町医者をしながら世の中最前線の動きを感知、駅前から所見を発信。

物の豊かな国を

2014年01月19日 | 世の中

                                  

 モンゴルから北陸の地方都市へ来た看護学生の感想文を読んでいたら、日本は言葉に表現できないほど物が豊かで、人々の生活の便利さを不思議に感じましたと、書かれていた。

 普段は気が付かない日本の便利さはひょっとして異常ではないかと思う。ひょっとしなくても、落ち着いて考えれば、我々は其処までしなくてもという便利さに囲まれて暮らしている。自家用車と電化はその最たる物だろう。しばしば医学講演会で指摘されるのが、生活習慣病と言われる高血圧、糖尿病、高脂血症が自家用車の普及に比例して増えていることだ。

 厚生省が深謀遠慮で導入したと言われる生活習慣病という命名も、便利さに抗うことはできていない。運動療法としてわざわざ、早歩きに出かけることなど、半世紀前には必要がなかった。今は医者が口を酸っぱくしてわざわざの運動を勧めなければならない。日本人の寿命が延びたのは主に公衆衛生環境の改善と医療の進歩によるもので、自家用車やテレビパソコンのお陰ではない。人生設計ならぬこれからの社会設計を政府がどのように分析計画しているのか、していないのか知らない。しかし、それが一番重要ではないかと思う。ガソリンや電気の使用量を半分にして、豊かに暮らす社会は可能なのではないか。便利効率の大義看板の影に、儲けが一番異論排除の車輪が回っているような気がする。
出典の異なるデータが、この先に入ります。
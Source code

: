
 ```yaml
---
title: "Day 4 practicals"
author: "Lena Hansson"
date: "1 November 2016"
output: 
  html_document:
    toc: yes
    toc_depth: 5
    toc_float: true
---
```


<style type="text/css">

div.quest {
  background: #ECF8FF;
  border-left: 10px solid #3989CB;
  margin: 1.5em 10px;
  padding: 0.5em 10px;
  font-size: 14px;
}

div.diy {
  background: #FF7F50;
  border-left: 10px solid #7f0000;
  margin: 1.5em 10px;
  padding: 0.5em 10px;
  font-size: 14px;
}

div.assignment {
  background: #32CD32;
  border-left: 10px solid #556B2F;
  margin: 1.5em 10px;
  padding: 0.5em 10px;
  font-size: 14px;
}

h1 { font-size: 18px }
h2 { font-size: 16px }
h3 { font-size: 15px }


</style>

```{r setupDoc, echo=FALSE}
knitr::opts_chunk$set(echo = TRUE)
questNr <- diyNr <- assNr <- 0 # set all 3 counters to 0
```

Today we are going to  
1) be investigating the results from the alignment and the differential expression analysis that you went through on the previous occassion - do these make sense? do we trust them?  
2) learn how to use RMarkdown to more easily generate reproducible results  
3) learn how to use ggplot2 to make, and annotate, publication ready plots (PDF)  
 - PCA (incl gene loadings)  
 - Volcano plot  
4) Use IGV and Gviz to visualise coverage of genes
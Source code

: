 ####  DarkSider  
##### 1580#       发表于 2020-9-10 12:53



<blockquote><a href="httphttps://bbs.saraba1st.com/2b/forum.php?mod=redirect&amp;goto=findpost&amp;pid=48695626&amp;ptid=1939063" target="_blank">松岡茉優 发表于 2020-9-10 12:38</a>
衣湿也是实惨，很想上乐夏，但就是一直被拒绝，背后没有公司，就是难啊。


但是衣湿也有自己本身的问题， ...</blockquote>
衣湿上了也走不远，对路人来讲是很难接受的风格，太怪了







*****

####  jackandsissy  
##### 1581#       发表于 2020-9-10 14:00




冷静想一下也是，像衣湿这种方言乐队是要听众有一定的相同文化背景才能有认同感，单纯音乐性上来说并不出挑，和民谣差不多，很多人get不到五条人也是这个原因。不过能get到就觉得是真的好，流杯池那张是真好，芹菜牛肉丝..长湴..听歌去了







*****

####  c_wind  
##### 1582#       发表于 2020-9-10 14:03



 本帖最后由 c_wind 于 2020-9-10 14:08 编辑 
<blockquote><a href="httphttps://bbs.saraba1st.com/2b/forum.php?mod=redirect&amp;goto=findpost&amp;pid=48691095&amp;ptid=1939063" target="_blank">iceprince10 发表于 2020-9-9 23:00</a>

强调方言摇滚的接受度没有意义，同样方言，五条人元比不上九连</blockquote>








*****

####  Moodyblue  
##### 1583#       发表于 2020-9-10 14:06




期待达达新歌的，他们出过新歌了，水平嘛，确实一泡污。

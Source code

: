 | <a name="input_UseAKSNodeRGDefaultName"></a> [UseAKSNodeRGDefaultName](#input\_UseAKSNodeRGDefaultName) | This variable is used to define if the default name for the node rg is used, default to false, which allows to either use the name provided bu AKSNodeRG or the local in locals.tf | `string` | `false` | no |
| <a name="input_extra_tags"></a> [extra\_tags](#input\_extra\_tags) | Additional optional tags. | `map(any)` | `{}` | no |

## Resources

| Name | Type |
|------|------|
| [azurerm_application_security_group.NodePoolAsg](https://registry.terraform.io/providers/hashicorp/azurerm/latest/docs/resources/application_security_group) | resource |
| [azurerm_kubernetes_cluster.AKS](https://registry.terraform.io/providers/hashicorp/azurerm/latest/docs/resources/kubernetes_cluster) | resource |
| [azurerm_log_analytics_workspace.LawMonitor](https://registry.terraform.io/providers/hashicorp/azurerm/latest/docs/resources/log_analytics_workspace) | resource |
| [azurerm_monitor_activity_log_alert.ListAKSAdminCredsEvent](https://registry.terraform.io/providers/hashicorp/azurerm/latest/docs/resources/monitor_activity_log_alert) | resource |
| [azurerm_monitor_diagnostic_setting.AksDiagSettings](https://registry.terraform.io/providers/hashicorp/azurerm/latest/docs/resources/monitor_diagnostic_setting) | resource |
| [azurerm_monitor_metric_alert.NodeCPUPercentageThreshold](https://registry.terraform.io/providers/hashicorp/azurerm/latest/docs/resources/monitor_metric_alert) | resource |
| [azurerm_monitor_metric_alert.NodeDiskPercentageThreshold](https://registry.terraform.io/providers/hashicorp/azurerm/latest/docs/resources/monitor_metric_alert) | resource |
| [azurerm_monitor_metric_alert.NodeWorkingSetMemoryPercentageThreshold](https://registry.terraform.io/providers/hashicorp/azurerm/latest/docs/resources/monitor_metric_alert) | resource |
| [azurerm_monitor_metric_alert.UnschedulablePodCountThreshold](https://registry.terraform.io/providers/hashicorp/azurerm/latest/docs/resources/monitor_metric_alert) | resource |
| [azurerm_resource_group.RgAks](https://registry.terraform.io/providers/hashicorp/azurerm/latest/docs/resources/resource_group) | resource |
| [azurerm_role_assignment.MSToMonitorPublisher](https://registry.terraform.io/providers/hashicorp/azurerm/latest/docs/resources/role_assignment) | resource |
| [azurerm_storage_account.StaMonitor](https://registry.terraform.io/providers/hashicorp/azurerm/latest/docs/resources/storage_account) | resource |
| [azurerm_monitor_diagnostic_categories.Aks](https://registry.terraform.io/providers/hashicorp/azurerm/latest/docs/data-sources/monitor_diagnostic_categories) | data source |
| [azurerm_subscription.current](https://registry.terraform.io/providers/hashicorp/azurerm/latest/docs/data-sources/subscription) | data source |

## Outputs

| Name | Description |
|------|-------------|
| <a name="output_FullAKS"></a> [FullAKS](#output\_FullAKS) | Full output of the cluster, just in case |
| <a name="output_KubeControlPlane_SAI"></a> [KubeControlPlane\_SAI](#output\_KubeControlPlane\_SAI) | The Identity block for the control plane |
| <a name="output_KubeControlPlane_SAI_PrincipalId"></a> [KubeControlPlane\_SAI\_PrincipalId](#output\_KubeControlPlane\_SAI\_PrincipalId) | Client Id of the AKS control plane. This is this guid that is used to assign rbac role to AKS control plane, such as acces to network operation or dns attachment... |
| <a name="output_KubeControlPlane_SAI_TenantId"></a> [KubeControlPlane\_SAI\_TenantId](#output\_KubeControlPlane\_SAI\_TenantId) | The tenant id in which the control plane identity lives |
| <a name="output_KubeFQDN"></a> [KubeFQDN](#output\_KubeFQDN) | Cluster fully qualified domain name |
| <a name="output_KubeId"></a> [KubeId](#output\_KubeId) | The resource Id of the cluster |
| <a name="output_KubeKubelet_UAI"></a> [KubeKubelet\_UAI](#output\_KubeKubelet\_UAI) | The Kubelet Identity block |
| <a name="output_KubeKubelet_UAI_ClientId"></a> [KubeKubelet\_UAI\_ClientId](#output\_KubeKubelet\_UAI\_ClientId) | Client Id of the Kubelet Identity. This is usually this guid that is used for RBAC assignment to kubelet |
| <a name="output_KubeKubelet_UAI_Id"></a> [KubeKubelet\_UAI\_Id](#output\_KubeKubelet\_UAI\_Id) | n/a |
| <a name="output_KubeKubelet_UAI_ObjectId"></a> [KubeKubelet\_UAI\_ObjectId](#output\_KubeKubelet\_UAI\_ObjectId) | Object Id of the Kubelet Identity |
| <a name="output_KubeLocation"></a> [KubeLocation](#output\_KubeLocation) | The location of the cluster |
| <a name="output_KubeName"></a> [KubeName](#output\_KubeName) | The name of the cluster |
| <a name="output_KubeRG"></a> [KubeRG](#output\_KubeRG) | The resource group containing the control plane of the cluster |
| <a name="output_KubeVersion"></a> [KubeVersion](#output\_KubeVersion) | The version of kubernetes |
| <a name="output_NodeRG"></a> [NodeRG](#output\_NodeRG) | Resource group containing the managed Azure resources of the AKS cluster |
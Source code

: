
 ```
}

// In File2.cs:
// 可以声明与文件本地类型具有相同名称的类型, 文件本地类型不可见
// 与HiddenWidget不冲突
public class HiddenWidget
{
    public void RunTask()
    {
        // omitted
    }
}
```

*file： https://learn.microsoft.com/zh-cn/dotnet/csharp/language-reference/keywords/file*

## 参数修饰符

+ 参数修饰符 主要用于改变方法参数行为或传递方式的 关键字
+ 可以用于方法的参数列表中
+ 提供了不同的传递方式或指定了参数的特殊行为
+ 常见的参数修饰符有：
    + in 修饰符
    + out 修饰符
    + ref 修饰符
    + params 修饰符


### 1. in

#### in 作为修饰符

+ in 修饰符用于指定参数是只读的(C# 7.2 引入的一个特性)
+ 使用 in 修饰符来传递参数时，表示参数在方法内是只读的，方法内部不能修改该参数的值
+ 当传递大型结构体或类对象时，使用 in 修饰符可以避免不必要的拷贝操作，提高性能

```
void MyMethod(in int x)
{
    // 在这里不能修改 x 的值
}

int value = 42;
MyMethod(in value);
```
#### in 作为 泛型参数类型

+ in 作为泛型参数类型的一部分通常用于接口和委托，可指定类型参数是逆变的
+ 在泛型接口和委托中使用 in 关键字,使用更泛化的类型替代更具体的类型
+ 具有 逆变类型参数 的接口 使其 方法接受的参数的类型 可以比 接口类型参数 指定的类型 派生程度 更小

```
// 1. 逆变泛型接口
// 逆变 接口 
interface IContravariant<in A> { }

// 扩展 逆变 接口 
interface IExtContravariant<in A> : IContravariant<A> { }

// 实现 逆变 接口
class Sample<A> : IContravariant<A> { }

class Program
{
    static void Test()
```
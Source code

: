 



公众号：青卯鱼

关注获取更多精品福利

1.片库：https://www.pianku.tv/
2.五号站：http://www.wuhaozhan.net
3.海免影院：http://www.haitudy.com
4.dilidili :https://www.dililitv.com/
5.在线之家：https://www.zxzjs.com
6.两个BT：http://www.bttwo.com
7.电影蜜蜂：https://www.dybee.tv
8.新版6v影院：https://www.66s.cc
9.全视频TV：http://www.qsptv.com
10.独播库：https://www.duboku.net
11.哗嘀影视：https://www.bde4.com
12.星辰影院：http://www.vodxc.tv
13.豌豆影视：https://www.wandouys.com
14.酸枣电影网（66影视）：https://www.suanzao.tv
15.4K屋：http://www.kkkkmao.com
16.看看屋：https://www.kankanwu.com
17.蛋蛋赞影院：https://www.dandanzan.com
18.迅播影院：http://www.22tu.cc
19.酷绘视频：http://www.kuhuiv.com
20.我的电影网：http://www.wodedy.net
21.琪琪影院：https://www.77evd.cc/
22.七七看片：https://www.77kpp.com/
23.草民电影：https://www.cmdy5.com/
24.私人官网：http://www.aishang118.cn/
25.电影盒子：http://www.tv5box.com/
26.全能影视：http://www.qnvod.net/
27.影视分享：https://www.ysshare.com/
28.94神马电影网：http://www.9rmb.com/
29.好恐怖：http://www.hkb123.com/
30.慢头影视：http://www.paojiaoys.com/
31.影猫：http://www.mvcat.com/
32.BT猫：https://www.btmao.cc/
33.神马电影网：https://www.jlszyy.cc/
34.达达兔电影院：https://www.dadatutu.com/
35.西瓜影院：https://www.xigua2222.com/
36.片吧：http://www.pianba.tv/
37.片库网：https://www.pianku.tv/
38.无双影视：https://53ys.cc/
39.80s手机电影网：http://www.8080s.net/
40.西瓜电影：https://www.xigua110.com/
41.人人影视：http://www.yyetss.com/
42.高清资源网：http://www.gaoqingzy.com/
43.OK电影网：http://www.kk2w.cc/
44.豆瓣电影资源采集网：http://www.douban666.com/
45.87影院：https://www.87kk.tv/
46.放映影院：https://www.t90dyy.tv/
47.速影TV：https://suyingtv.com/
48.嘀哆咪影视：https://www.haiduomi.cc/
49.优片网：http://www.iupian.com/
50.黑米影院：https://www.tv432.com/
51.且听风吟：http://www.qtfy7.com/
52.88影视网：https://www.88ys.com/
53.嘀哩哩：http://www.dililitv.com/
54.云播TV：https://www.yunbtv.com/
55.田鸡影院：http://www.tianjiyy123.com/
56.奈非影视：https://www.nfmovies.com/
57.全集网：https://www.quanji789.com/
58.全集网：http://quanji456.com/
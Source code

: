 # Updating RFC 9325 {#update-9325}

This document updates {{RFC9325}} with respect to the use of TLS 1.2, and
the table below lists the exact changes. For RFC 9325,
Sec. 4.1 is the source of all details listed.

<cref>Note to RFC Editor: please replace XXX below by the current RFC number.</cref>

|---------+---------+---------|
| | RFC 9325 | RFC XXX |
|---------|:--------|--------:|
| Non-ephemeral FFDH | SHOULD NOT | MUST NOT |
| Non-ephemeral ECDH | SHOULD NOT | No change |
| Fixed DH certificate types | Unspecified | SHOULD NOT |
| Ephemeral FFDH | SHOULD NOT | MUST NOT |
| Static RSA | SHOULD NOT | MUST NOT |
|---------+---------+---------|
 満天の星の下で夕餉を戴く生活を体験したことのある日本人はほんの一握りだろう。天の川の下ではきっと違う世界、気が付かない世界が見えるだろう。誰しも暫し立ち止まって考えれば自分の仕事の中で過剰、行き過ぎがあるのに気付かれるのではないか。私の仕事で言えば概ね五人に一人の患者さんは医者に来る必要のない変化だ。自分や家族の経験から暫く考えれば、経過を見てよいもの、自然によくなるもの、医者へ来ても経過は変わらないものだ。問題発言かも知れないが患者さんはお客様で、受診は医師の儲けになるので、なかなかブレーキがかからない。万一のため便利だからと利用されては保険が持たない。この頃の救急車には救急車の適性利用をお願いしますと書いてある。本当にそう思う。えっそんなことで救急車を呼んだのと驚くことがある。

 なんだかモンゴルから来た看護学生の感想から、大風呂敷を広げることになった。